Adeena Karasick, Bowery Poetry Club, 3.14.09
Adeena Karasick provided sustained tonal variation and a broad sense of overall contour with more fun, funny, exuberant, "performatively-oriented" giving-a-shit about the audience than I was prepared for. It was the best reading I've seen her give. This is not a situation where you show up to listen and prove you care about poetry despite the lack of aptitude or interest the poet shows in getting the material over to you. Karasick cares enough to put on a good show and she wants to be loved and is going to damn well prove to you that you should love her, at least for as long as she's on the stage.
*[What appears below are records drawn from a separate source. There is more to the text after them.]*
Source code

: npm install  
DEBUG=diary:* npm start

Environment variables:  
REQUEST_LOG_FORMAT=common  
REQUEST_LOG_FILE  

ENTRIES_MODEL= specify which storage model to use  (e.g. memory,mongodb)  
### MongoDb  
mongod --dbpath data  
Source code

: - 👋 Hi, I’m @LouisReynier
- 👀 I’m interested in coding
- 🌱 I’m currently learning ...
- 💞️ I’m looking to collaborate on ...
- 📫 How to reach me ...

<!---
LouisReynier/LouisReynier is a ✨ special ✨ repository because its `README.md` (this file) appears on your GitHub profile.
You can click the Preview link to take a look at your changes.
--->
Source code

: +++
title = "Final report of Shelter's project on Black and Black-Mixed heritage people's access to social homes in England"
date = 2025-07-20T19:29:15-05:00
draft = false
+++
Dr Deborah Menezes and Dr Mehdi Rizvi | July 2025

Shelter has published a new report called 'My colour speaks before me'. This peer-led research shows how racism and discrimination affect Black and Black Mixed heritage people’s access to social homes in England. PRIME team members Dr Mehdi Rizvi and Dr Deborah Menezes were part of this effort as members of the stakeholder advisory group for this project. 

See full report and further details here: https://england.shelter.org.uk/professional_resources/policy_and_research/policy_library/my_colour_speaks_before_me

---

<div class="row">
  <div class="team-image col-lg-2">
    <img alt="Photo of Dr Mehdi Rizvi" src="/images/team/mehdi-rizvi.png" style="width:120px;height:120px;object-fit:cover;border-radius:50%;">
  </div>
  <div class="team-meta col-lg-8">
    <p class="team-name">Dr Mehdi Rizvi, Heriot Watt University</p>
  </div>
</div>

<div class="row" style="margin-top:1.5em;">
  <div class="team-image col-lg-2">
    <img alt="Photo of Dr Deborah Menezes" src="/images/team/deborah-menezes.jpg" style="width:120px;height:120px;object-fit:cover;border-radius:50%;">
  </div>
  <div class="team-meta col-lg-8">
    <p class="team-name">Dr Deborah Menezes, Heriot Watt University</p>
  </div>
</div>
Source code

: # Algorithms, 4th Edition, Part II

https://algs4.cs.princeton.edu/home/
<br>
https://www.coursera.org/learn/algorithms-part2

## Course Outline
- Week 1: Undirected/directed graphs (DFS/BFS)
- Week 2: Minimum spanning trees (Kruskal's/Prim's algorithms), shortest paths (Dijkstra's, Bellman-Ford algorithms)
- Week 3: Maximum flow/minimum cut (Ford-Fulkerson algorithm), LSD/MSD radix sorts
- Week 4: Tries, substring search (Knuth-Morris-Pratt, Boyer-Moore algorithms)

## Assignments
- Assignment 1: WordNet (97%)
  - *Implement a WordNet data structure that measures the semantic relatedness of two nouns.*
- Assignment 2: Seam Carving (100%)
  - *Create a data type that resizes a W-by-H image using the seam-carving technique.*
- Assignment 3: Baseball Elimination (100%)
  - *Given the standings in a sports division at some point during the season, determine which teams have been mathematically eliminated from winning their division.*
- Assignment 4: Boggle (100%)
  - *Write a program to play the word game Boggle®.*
Clearly she gives slam poets a run for their money, and I don't consider slam performance anything to sneeze at. She's a sometimes compelling and explosive ham on the same level of talent as say, Edwin Torres, and she has the dangers and challenges that come along with this fact. I could feel her fighting to not fall into a formula, which I've seen her do, and the energy this fight released infused the room with a kind of humming expectant warmth that destroyed any trace of the lingering dread which sometimes creeps upon me at a poetry reading that I might be facing new variations on the old tune of fatigue-inducement as indicator of poetic seriousness and value. Not a bit of it, folks.
There were two highlights. One a flarfy search and replaced dating advice poetics repurposing of The Rules. So much of Flarfiness is sustainability, cultural repurposing, recycling, and finding alternate poetic energy sources. A kind of eco-poetry. (cue John Latta tantrum!) The prose rhythm of this new piece shows that Karasick can deploy tonal effects keyed directly to placement and shifts in content, even though much of her work is pitched from a place where the performance insists on it's modulations despite or against variations in material the way someone might insist you join them for a drink after work tomorrow and you know they might or might not show up, leaving you with plenty to think about either way. Mixing these approaches broadened the performance horizon considerably. The other high point, and the outro, was also a detournment, this time of the Dance Pop Obama Girl, pulled from the landfill and remade into a hilarious love song "I've got a crush on Osama," as good as anything on John Stewart or the Kootenay channel. It's amazing what one word change can lead to.